In November 2012, Oriol Baró and I climbed two new routes, one on Cerro Moyano, the other on Cerro Norte. These two mountains lie between Lago Argentino, Lago Viedma, and the Upsala Glacier in Argentine Patagonia, Los Glaciares National Park. You need a week of stable weather to climb in this very little visited zone, which often has bad weather.
It took us two days from the Estancia Helsingfors to reach our base camp between the two mountains (ca 740m). The next day we climbed the Ruta del Espolón Este (1,900m, MD+) on the east buttress of Cerro Moyano (2,640m). It took us 20 hours round-trip, descending by the same route. After two days of unstable and windy weather, we explored the valley looking for new routes and climbed to the northeast summit of Cerro Norte (2,580m) by its east buttress (1,800m, MD) in 14 hours, descending by the same route. The next day we reached Estancia Helsingfors in one day.
We would like to thank Victor, the ranger in Puesto Moyano, who provided us with information to reach the mountains, gave a jacket to Oriol, and invited us to eat after our climbs.

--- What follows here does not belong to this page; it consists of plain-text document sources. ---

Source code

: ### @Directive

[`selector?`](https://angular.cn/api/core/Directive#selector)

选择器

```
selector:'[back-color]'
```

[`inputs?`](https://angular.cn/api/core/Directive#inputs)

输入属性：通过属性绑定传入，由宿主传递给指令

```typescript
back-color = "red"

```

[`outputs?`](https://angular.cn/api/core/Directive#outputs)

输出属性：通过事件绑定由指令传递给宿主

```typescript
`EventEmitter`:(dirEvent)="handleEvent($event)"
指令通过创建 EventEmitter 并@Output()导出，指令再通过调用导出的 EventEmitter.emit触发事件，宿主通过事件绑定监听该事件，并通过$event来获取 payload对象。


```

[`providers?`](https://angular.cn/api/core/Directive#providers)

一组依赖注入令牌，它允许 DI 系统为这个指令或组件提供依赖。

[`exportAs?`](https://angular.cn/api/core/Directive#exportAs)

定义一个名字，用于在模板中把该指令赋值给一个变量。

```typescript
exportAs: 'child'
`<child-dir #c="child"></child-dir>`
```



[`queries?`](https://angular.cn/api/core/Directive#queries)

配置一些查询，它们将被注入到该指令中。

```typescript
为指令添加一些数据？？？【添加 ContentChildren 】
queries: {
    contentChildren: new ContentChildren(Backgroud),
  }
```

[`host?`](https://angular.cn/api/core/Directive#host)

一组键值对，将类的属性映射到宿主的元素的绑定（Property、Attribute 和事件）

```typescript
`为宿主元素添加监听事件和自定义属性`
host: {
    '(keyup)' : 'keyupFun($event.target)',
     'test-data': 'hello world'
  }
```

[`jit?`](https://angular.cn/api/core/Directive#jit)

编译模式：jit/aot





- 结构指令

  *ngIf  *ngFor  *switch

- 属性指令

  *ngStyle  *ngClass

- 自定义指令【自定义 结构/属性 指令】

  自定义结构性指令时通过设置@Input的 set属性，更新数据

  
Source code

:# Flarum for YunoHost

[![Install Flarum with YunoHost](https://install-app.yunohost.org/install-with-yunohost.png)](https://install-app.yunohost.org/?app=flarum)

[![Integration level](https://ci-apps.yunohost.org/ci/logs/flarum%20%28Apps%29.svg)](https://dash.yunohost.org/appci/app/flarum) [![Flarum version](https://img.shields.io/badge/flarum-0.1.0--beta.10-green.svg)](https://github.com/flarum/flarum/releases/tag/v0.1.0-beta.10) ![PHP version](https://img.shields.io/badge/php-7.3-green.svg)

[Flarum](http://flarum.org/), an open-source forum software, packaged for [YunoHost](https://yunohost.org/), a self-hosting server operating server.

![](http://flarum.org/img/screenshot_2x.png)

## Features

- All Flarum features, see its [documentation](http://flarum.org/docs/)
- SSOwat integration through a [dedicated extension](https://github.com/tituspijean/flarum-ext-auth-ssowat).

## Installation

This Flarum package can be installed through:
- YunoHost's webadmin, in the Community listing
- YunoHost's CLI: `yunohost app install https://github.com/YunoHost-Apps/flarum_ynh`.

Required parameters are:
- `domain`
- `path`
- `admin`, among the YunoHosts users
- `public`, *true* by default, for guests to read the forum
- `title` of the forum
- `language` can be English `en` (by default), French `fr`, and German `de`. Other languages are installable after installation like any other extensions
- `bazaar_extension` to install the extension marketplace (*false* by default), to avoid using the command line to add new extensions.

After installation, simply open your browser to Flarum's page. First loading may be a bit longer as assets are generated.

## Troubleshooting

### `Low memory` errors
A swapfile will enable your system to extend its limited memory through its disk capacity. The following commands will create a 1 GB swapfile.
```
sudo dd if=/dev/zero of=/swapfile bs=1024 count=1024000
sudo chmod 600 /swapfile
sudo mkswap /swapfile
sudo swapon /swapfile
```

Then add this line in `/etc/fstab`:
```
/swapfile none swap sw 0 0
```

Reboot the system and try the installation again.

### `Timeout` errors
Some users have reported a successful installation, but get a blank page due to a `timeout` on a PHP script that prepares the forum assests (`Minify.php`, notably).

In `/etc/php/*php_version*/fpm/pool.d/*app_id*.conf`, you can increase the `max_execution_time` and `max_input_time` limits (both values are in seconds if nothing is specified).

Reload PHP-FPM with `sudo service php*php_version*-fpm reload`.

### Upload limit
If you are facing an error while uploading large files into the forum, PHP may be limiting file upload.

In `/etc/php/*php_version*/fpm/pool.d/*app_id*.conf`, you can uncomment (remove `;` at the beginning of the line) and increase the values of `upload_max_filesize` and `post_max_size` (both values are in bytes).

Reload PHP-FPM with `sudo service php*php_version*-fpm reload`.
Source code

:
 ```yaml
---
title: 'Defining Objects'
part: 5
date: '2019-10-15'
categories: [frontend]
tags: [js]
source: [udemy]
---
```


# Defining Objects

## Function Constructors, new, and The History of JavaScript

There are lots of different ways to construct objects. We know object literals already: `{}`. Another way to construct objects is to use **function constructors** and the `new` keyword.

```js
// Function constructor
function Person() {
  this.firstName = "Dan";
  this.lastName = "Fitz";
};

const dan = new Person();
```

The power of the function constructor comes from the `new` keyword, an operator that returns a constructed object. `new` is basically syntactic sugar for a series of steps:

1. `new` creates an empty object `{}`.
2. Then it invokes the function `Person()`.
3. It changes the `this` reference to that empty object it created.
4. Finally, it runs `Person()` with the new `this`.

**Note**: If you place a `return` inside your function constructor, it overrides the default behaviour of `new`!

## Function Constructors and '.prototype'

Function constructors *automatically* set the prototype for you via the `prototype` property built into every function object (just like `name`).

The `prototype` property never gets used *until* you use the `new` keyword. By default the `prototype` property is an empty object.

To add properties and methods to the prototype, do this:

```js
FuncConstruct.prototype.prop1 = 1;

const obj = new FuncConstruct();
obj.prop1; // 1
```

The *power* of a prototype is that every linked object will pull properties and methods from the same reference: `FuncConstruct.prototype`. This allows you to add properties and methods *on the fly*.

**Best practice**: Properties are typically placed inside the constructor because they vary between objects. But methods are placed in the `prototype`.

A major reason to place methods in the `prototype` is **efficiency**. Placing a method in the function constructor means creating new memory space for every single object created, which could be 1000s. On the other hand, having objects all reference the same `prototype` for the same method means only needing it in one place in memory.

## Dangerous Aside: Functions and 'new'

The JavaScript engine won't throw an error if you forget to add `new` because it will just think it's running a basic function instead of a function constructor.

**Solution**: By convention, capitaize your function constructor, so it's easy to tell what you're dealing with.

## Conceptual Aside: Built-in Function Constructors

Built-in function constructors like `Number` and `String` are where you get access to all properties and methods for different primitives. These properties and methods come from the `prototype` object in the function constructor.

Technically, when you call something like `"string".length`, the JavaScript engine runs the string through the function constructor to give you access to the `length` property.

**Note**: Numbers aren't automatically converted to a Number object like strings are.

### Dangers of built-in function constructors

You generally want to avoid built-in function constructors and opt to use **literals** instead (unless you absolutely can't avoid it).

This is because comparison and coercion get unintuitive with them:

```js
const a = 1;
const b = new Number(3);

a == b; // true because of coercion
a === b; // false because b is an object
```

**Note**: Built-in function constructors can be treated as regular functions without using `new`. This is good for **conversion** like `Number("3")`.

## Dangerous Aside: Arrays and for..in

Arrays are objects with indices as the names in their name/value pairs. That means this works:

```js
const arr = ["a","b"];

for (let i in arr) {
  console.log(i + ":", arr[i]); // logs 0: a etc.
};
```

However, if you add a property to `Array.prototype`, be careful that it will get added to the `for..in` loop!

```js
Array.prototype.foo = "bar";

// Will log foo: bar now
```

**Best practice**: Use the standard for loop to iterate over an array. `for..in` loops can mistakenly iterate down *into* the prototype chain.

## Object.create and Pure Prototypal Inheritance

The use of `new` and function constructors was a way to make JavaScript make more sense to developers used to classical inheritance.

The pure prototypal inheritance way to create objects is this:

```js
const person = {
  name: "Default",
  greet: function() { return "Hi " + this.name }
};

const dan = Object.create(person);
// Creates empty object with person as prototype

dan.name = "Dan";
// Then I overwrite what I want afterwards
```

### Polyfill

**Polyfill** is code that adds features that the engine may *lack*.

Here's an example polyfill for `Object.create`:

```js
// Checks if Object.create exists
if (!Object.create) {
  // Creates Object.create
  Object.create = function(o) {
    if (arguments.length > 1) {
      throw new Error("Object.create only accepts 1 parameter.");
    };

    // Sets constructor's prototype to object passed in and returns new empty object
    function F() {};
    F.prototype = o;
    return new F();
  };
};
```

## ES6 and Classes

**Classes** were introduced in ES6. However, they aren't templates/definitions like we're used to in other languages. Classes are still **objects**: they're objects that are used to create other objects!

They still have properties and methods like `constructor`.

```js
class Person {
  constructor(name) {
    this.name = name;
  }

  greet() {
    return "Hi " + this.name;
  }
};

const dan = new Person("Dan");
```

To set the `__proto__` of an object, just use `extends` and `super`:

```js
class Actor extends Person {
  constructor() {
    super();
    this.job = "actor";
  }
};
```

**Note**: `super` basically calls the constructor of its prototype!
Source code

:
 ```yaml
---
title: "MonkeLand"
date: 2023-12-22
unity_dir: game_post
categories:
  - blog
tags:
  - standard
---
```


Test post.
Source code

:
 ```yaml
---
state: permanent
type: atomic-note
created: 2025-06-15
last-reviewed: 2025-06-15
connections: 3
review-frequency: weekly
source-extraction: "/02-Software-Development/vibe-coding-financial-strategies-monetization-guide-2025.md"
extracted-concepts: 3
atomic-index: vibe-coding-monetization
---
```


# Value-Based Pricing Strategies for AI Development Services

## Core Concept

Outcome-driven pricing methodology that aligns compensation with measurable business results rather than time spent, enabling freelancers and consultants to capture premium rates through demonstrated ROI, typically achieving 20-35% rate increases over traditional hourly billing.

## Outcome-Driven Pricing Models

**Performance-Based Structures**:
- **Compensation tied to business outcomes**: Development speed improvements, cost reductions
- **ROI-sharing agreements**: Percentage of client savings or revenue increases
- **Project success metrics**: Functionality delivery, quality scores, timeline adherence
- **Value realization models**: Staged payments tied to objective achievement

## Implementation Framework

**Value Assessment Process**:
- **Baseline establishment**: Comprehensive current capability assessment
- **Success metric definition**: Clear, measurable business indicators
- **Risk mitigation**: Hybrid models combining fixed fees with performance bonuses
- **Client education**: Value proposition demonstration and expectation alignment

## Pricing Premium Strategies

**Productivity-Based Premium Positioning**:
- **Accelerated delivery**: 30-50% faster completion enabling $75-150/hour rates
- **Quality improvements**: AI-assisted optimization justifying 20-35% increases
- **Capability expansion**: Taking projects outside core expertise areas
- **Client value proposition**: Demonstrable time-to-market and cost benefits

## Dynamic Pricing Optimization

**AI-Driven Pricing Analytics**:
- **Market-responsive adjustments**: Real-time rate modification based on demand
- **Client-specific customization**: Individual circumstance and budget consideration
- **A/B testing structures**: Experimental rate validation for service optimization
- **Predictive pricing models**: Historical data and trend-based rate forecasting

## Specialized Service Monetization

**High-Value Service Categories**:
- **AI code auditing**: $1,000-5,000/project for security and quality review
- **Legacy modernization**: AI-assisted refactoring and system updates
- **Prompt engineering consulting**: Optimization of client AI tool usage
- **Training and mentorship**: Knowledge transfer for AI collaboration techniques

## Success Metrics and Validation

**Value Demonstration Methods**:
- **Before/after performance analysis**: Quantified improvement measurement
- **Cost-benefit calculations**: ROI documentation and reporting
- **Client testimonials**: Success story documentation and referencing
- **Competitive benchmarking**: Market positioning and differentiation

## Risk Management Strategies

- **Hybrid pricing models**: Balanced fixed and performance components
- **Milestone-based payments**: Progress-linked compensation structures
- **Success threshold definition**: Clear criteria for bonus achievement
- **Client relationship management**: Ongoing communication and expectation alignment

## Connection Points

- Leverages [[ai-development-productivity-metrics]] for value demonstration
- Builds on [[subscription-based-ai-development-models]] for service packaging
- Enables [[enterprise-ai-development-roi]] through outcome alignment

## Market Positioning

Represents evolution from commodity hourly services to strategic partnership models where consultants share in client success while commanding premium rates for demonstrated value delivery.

Editor’s note: The most recent recorded activity on Cerro Moyano and Cerro Norte was in 2009, when German climbers Kautz, Koschitzki, Sass, and Wagner ascended both peaks via new routes [AAJ 2009, 2011]. On Cerro Moyano they climbed an independent route on the north face (D+ WI5) near the first ascent route, the Argentinian Route (Cuinas-Serrano-Vieiro, 1976). On Cerro Norte they climbed the first route on the north face, a long ice ramp (TD WI4+ M5). Other known routes on Cerro Norte include the first ascent route (Skvar-Skvar, 1970) and the icy east face (Ferrari, 1986), among one or two other routes rumored on the east and west aspects. It’s likely that both routes climbed by Baró and Corominas are new.